---------- INPUT DATA ----------

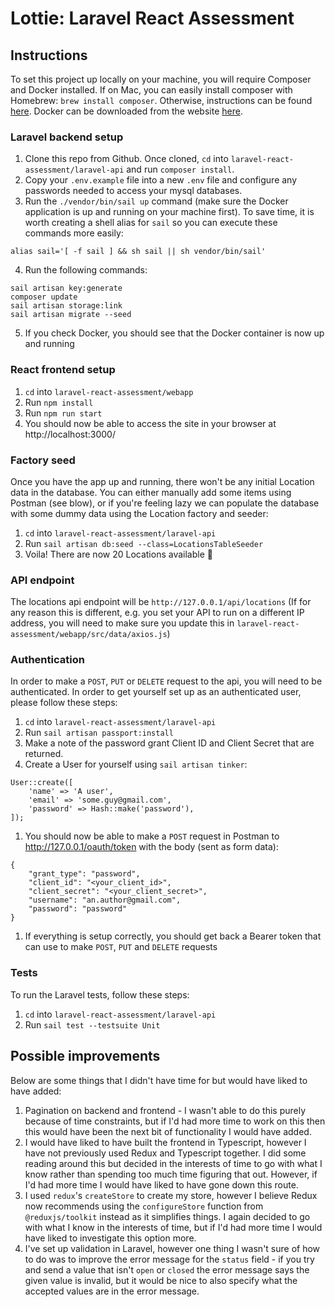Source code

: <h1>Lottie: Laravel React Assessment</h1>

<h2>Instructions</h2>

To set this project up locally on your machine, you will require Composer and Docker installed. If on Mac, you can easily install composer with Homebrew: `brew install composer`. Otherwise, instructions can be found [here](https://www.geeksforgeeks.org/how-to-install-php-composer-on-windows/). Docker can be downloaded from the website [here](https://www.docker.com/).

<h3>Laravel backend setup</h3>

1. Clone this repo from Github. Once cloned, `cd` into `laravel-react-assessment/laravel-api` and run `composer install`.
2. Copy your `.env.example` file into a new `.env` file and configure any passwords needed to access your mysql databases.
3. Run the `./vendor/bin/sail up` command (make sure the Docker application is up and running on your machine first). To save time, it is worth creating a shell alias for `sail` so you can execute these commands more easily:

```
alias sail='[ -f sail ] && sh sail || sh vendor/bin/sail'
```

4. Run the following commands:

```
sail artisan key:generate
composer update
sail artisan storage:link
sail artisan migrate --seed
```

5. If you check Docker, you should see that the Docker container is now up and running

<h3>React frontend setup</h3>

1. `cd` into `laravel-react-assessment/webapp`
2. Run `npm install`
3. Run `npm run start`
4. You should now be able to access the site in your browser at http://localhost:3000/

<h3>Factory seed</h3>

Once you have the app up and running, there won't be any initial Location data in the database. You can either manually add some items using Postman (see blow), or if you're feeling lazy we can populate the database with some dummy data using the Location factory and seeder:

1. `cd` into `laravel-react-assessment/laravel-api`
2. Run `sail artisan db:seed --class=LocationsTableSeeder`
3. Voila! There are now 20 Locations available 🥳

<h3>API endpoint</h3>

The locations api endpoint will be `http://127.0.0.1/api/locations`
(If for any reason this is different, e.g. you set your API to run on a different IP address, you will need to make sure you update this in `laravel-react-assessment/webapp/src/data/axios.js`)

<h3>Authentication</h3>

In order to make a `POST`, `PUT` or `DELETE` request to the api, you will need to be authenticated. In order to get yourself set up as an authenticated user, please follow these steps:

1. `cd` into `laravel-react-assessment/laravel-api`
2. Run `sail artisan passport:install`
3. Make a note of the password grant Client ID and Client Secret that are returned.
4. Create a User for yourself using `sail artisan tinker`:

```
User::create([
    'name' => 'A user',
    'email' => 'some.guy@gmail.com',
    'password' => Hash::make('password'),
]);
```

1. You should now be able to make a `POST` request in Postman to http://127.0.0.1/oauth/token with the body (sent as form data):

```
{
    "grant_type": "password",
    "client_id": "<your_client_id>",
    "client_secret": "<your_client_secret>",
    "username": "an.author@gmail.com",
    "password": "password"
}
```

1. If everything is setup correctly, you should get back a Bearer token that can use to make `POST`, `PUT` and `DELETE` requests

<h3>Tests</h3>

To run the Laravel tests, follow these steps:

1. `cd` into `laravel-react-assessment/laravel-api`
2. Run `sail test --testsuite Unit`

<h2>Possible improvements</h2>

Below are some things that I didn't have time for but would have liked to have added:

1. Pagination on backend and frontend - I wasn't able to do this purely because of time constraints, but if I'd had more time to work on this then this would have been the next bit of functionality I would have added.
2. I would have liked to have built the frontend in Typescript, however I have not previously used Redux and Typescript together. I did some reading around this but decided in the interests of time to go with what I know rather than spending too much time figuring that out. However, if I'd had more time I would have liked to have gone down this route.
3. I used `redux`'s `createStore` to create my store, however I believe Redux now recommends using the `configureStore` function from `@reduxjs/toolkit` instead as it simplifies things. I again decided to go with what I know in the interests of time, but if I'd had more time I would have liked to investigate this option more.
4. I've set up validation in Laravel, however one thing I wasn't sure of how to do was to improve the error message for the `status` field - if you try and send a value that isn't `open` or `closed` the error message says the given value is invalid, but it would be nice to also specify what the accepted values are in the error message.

----------

WHAT THE EXERCISE ASKS:
Only the lines from the one with "2. I would have" through the end of the data belong in the answer, each reproduced exactly.

ANSWER SECTION:
2. I would have liked to have built the frontend in Typescript, however I have not previously used Redux and Typescript together. I did some reading around this but decided in the interests of time to go with what I know rather than spending too much time figuring that out. However, if I'd had more time I would have liked to have gone down this route.
3. I used `redux`'s `createStore` to create my store, however I believe Redux now recommends using the `configureStore` function from `@reduxjs/toolkit` instead as it simplifies things. I again decided to go with what I know in the interests of time, but if I'd had more time I would have liked to investigate this option more.
4. I've set up validation in Laravel, however one thing I wasn't sure of how to do was to improve the error message for the `status` field - if you try and send a value that isn't `open` or `closed` the error message says the given value is invalid, but it would be nice to also specify what the accepted values are in the error message.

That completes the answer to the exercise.